Ersatz - Deep neural networks in the cloud

bravura · on Jan 17, 2013

Recommendation: Reach out to my colleague James Bergstra, and build out automatic hyperparameter selection. This will make your offering work off-the-shelf, which is what is necessary for it to see wider adoption.

Why? The real pain in the ass in training a deep network is the hyperparameter selection.

What is your learning rate? What is your noise level? What is your regularization parameter?

Choosing these values is a far bigger pain than almost everything else combined.

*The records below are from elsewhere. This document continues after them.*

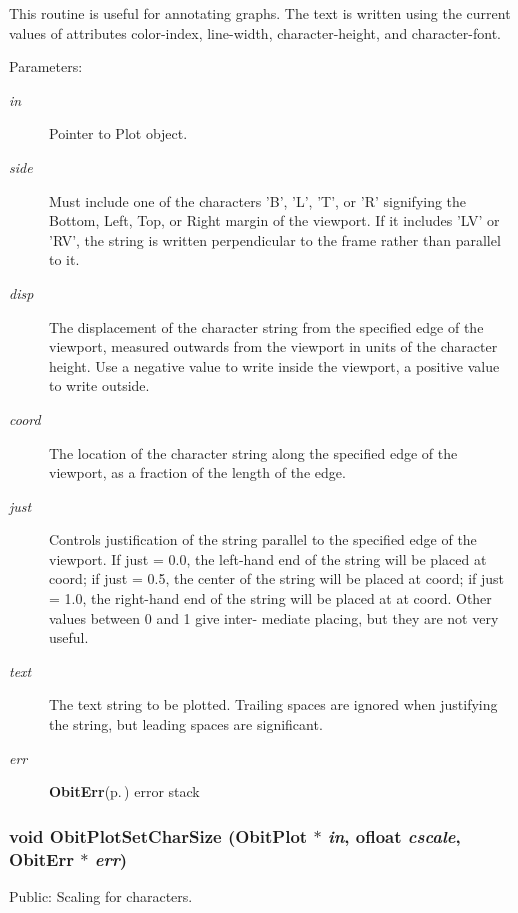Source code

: This routine is useful for annotating graphs. The text is written using the current values of attributes color-index, line-width, character-height, and character-font. \begin{Desc}
\item[Parameters:]
\begin{description}
\item[{\em in}]Pointer to Plot object. \item[{\em side}]Must include one of the characters 'B', 'L', 'T', or 'R' signifying the Bottom, Left, Top, or Right margin of the viewport. If it includes 'LV' or 'RV', the string is written perpendicular to the frame rather than parallel to it. \item[{\em disp}]The displacement of the character string from the specified edge of the viewport, measured outwards from the viewport in units of the character height. Use a negative value to write inside the viewport, a positive value to write outside. \item[{\em coord}]The location of the character string along the specified edge of the viewport, as a fraction of the length of the edge. \item[{\em just}]Controls justification of the string parallel to the specified edge of the viewport. If just = 0.0, the left-hand end of the string will be placed at coord; if just = 0.5, the center of the string will be placed at coord; if just = 1.0, the right-hand end of the string will be placed at at coord. Other values between 0 and 1 give inter- mediate placing, but they are not very useful. \item[{\em text}]The text string to be plotted. Trailing spaces are ignored when justifying the string, but leading spaces are significant. \item[{\em err}]{\bf Obit\-Err}{\rm (p.\,\pageref{structObitErr})} error stack \end{description}
\end{Desc}
\subsubsection{\setlength{\rightskip}{0pt plus 5cm}void Obit\-Plot\-Set\-Char\-Size ({\bf Obit\-Plot} $\ast$ {\em in}, {\bf ofloat} {\em cscale}, {\bf Obit\-Err} $\ast$ {\em err})}\label{ObitPlot_8c_a20}


Public: Scaling for characters. 

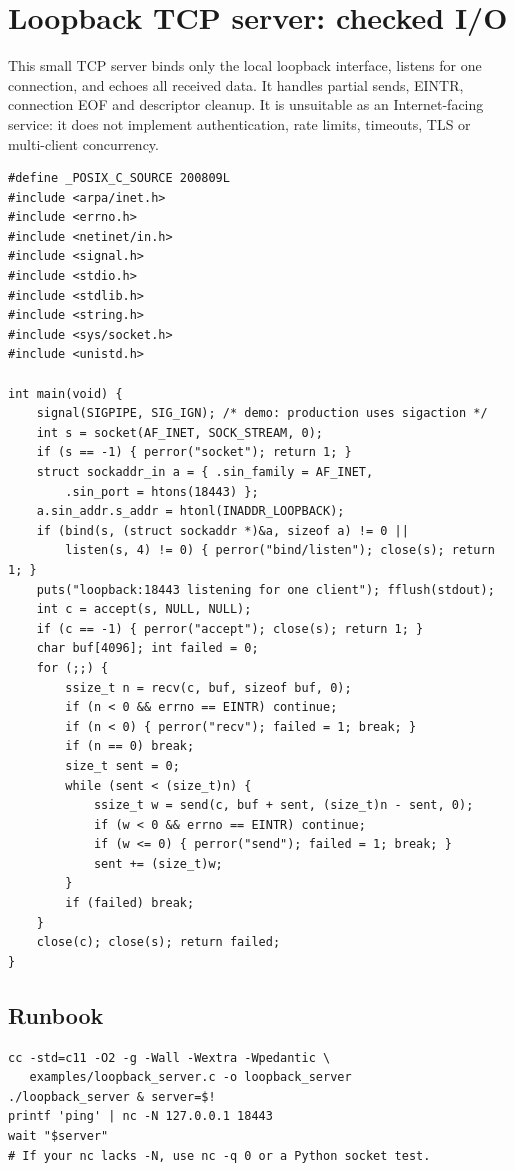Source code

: \documentclass[11pt,letterpaper,oneside]{report}
\begin{document}
\chapter{Loopback TCP server: checked I/O}
This small TCP server binds only the local loopback interface, listens for one connection, and echoes all received data. It handles partial sends, EINTR, connection EOF and descriptor cleanup. It is unsuitable as an Internet-facing service: it does not implement authentication, rate limits, timeouts, TLS or multi-client concurrency.

\begin{lstlisting}
#define _POSIX_C_SOURCE 200809L
#include <arpa/inet.h>
#include <errno.h>
#include <netinet/in.h>
#include <signal.h>
#include <stdio.h>
#include <stdlib.h>
#include <string.h>
#include <sys/socket.h>
#include <unistd.h>

int main(void) {
    signal(SIGPIPE, SIG_IGN); /* demo: production uses sigaction */
    int s = socket(AF_INET, SOCK_STREAM, 0);
    if (s == -1) { perror("socket"); return 1; }
    struct sockaddr_in a = { .sin_family = AF_INET,
        .sin_port = htons(18443) };
    a.sin_addr.s_addr = htonl(INADDR_LOOPBACK);
    if (bind(s, (struct sockaddr *)&a, sizeof a) != 0 ||
        listen(s, 4) != 0) { perror("bind/listen"); close(s); return 1; }
    puts("loopback:18443 listening for one client"); fflush(stdout);
    int c = accept(s, NULL, NULL);
    if (c == -1) { perror("accept"); close(s); return 1; }
    char buf[4096]; int failed = 0;
    for (;;) {
        ssize_t n = recv(c, buf, sizeof buf, 0);
        if (n < 0 && errno == EINTR) continue;
        if (n < 0) { perror("recv"); failed = 1; break; }
        if (n == 0) break;
        size_t sent = 0;
        while (sent < (size_t)n) {
            ssize_t w = send(c, buf + sent, (size_t)n - sent, 0);
            if (w < 0 && errno == EINTR) continue;
            if (w <= 0) { perror("send"); failed = 1; break; }
            sent += (size_t)w;
        }
        if (failed) break;
    }
    close(c); close(s); return failed;
}
\end{lstlisting}
\section{Runbook}
\begin{lstlisting}
cc -std=c11 -O2 -g -Wall -Wextra -Wpedantic \
   examples/loopback_server.c -o loopback_server
./loopback_server & server=$!
printf 'ping' | nc -N 127.0.0.1 18443
wait "$server"
# If your nc lacks -N, use nc -q 0 or a Python socket test.
\end{lstlisting}
\end{document}
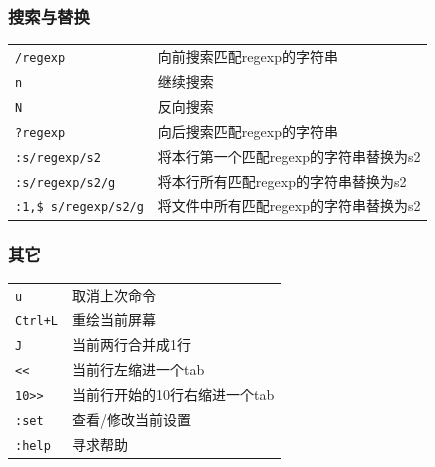 \documentclass[compress]{beamer}
\begin{document}
\begin{frame}[fragile]
\frametitle{搜索与替换}

{\small
    \begin{tabular}{l p{6cm}} \hline
    \verb~/regexp~ & 向前搜索匹配regexp的字符串 \\
    \verb~n~ & 继续搜索 \\
    \verb~N~ & 反向搜索 \\
    \verb~?regexp~ & 向后搜索匹配regexp的字符串 \\
    \verb~:s/regexp/s2~ & 将本行第一个匹配regexp的字符串替换为s2 \\
    \verb~:s/regexp/s2/g~ & 将本行所有匹配regexp的字符串替换为s2 \\
    \verb~:1,$ s/regexp/s2/g~ & 将文件中所有匹配regexp的字符串替换为s2 \\ \hline
    \end{tabular}
}

\end{frame}

\begin{frame}[fragile]
\frametitle{其它}

    \begin{tabular}{l p{8cm}} \hline
    \verb~u~ & 取消上次命令 \\
    \verb~Ctrl+L~ & 重绘当前屏幕 \\
    \verb~J~ & 当前两行合并成1行 \\
    \verb~<<~ & 当前行左缩进一个tab \\
    \verb~10>>~ & 当前行开始的10行右缩进一个tab \\
    \verb~:set~ & 查看/修改当前设置 \\
    \verb~:help~ & 寻求帮助 \\ \hline
    \end{tabular}
\end{frame}
\end{document}
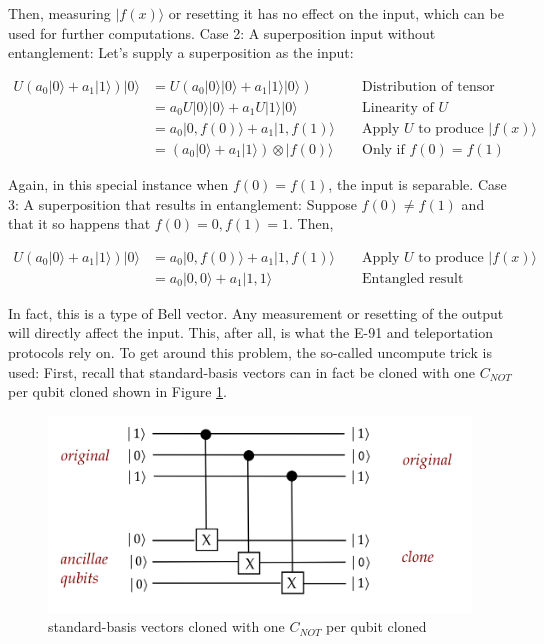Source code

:\documentclass[main.tex]{subfiles}
\begin{document}
    Then, measuring $|f(x)\rangle$ or resetting it has no effect on the input, which can be used for further computations. Case 2: A superposition input without entanglement: Let's supply a superposition as the input:
    
    $$
    \begin{aligned}
    U\left(a_{0}|0\rangle+a_{1}|1\rangle\right)|0\rangle &=U\left(a_{0}|0\rangle|0\rangle+a_{1}|1\rangle|0\rangle\right) & & \text { Distribution of tensor over addition } \\
    &=a_{0} U|0\rangle|0\rangle+a_{1} U|1\rangle|0\rangle & & \text { Linearity of } U \\
    &=a_{0}|0, f(0)\rangle+a_{1}|1, f(1)\rangle & & \text { Apply } U \text { to produce }|f(x)\rangle \\
    &=\left(a_{0}|0\rangle+a_{1}|1\rangle\right) \otimes|f(0)\rangle & & \text { Only if } f(0)=f(1)
    \end{aligned}
    $$
    
    Again, in this special instance when $f(0)=f(1)$, the input is separable. Case 3: A superposition that results in entanglement: Suppose $f(0) \neq f(1)$ and that it so happens that $f(0)=0, f(1)=1$. Then,
    
    $$
    \begin{aligned}
    U\left(a_{0}|0\rangle+a_{1}|1\rangle\right)|0\rangle &=a_{0}|0, f(0)\rangle+a_{1}|1, f(1)\rangle & & \text { Apply } U \text { to produce }|f(x)\rangle \\
    &=a_{0}|0,0\rangle+a_{1}|1,1\rangle & & \text { Entangled result }
    \end{aligned}
    $$
    
    In fact, this is a type of Bell vector. Any measurement or resetting of the output will directly affect the input. This, after all, is what the E-91 and teleportation protocols rely on. To get around this problem, the so-called uncompute trick is used: First, recall that standard-basis vectors can in fact be cloned with one $C_{NOT}$ per qubit cloned shown in Figure \ref{fig:40cloning}.
    
    \begin{figure}
        \centering
        \includegraphics[width=5in]{notes/figs/n10/40cloning.png}
        \caption{standard-basis vectors cloned with one $C_{NOT}$ per qubit cloned}
        \label{fig:40cloning}
    \end{figure}
    
\end{document}

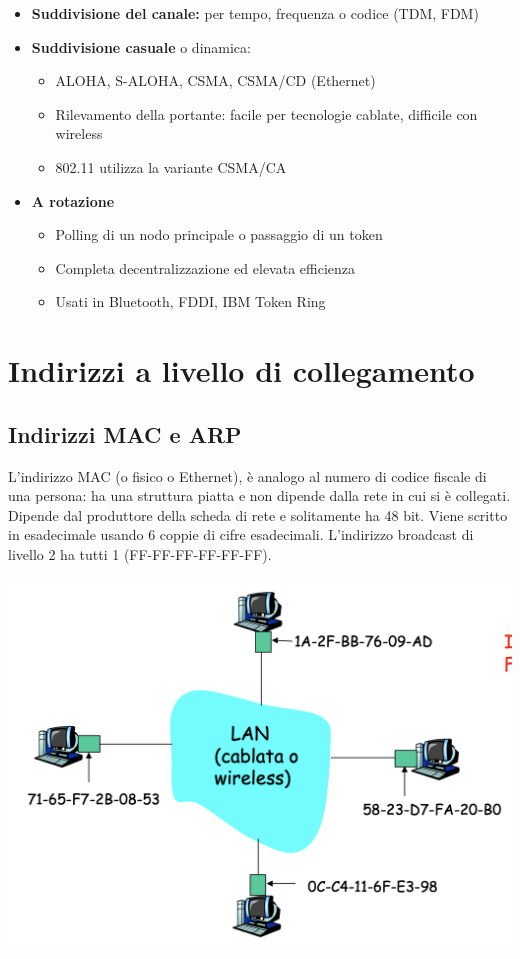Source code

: \documentclass{report}
\begin{document}
\begin{itemize}
\item
  \textbf{Suddivisione del canale:} per tempo, frequenza o codice (TDM,
  FDM)
\item
  \textbf{Suddivisione casuale} o dinamica:

  \begin{itemize}
  \item
    ALOHA, S-ALOHA, CSMA, CSMA/CD (Ethernet)
  \item
    Rilevamento della portante: facile per tecnologie cablate, difficile
    con wireless
  \item
    802.11 utilizza la variante CSMA/CA
  \end{itemize}
\item
  \textbf{A rotazione}

  \begin{itemize}
  \item
    Polling di un nodo principale o passaggio di un token
  \item
    Completa decentralizzazione ed elevata efficienza
  \item
    Usati in Bluetooth, FDDI, IBM Token Ring
  \end{itemize}
\end{itemize}

\hypertarget{header-n109}{%
\section{Indirizzi a livello di collegamento}\label{header-n109}}

\hypertarget{header-n110}{%
\subsection{Indirizzi MAC e ARP}\label{header-n110}}

L'indirizzo MAC (o fisico o Ethernet), è analogo al numero di codice
fiscale di una persona: ha una struttura piatta e non dipende dalla rete
in cui si è collegati. Dipende dal produttore della scheda di rete e
solitamente ha 48 bit. Viene scritto in esadecimale usando 6 coppie di
cifre esadecimali. L'indirizzo broadcast di livello 2 ha tutti 1
(FF-FF-FF-FF-FF-FF).

\begin{center}
		\includegraphics[width=0.7\linewidth]{arp}
	\end{center}
\end{document}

Doing a grid search is intractable. Random hyperparameter search is better. You can use a sophisticated strategy, like Bergstra et al have proposed.

ninjin · on Jan 17, 2013

I agree that the hyper-parameter selection is a huge pain, personally though, I am more familiar with the work of Snoek et al. [1] from NIPS in December last year. He even distributes a neat Python package that will perform Bayesian optimisation combined with MCMC [2] so that even people, like me, that are not yet familiar with Gaussian Processes can deploy it easily.

[1]: http://arxiv.org/pdf/1206.2944v2

[2]: http://www.cs.toronto.edu/~jasper/software.html

pilooch · on Jan 17, 2013

Link to the paper: http://jmlr.csail.mit.edu/papers/v13/bergstra12a.html

dave_sullivan · on Jan 19, 2013

Yeah, it's a really good point.

I haven't played with automatic parameter selection much (but have been seeing more papers on it recently) so I hadn't really considered it all that closely.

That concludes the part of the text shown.